#### DATA SHOWN

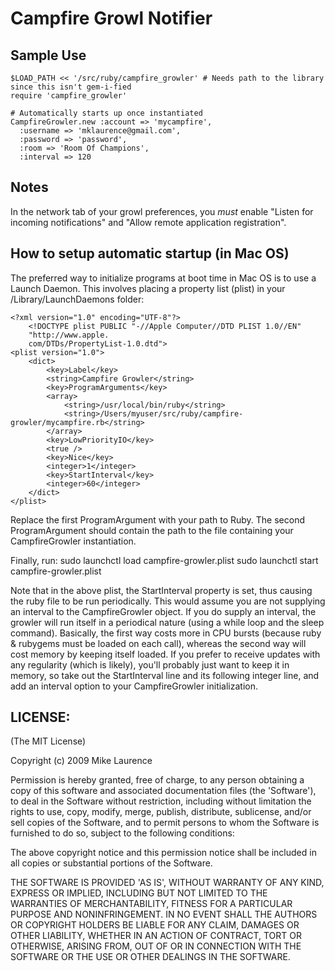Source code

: # Campfire Growl Notifier

## Sample Use
    $LOAD_PATH << '/src/ruby/campfire_growler' # Needs path to the library since this isn't gem-i-fied
    require 'campfire_growler'

    # Automatically starts up once instantiated
    CampfireGrowler.new :account => 'mycampfire', 
      :username => 'mklaurence@gmail.com', 
      :password => 'password', 
      :room => 'Room Of Champions',
      :interval => 120

## Notes

In the network tab of your growl preferences, you *must* enable "Listen for incoming notifications" and "Allow remote application registration".

## How to setup automatic startup (in Mac OS)

The preferred way to initialize programs at boot time in Mac OS is to use a Launch Daemon. This involves placing a property list (plist) in your /Library/LaunchDaemons folder:

    <?xml version="1.0" encoding="UTF-8"?>
    	<!DOCTYPE plist PUBLIC "-//Apple Computer//DTD PLIST 1.0//EN"
    	"http://www.apple.
    	com/DTDs/PropertyList-1.0.dtd">
    <plist version="1.0">
    	<dict>  
    		<key>Label</key>
    		<string>Campfire Growler</string>
    		<key>ProgramArguments</key>
    		<array>
    			<string>/usr/local/bin/ruby</string>
    			<string>/Users/myuser/src/ruby/campfire-growler/mycampfire.rb</string>
    		</array>
    		<key>LowPriorityIO</key>
    		<true />
    		<key>Nice</key>
    		<integer>1</integer>
    		<key>StartInterval</key>
    		<integer>60</integer>
    	</dict>
    </plist>

Replace the first ProgramArgument with your path to Ruby. The second ProgramArgument should contain the path to the file containing your CampfireGrowler instantiation.

Finally, run:
    sudo launchctl load campfire-growler.plist
    sudo launchctl start campfire-growler.plist
    
Note that in the above plist, the StartInterval property is set, thus causing the ruby file to be run periodically. This would assume you are not supplying an interval to the CampfireGrowler object. If you do supply an interval, the growler will run itself in a periodical nature (using a while loop and the sleep command). Basically, the first way costs more in CPU bursts (because ruby & rubygems must be loaded on each call), whereas the second way will cost memory by keeping itself loaded. If you prefer to receive updates with any regularity (which is likely), you'll probably just want to keep it in memory, so take out the StartInterval line and its following integer line, and add an interval option to your CampfireGrowler initialization.

## LICENSE:

(The MIT License)

Copyright (c) 2009 Mike Laurence

Permission is hereby granted, free of charge, to any person obtaining
a copy of this software and associated documentation files (the
'Software'), to deal in the Software without restriction, including
without limitation the rights to use, copy, modify, merge, publish,
distribute, sublicense, and/or sell copies of the Software, and to
permit persons to whom the Software is furnished to do so, subject to
the following conditions:

The above copyright notice and this permission notice shall be
included in all copies or substantial portions of the Software.

THE SOFTWARE IS PROVIDED 'AS IS', WITHOUT WARRANTY OF ANY KIND,
EXPRESS OR IMPLIED, INCLUDING BUT NOT LIMITED TO THE WARRANTIES OF
MERCHANTABILITY, FITNESS FOR A PARTICULAR PURPOSE AND NONINFRINGEMENT.
IN NO EVENT SHALL THE AUTHORS OR COPYRIGHT HOLDERS BE LIABLE FOR ANY
CLAIM, DAMAGES OR OTHER LIABILITY, WHETHER IN AN ACTION OF CONTRACT,
TORT OR OTHERWISE, ARISING FROM, OUT OF OR IN CONNECTION WITH THE
SOFTWARE OR THE USE OR OTHER DEALINGS IN THE SOFTWARE.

########

- _TASK ITEM_
Go through the data and show every line where "path" occurs.

- _THE ANSWER_
    $LOAD_PATH << '/src/ruby/campfire_growler' # Needs path to the library since this isn't gem-i-fied
Replace the first ProgramArgument with your path to Ruby. The second ProgramArgument should contain the path to the file containing your CampfireGrowler instantiation.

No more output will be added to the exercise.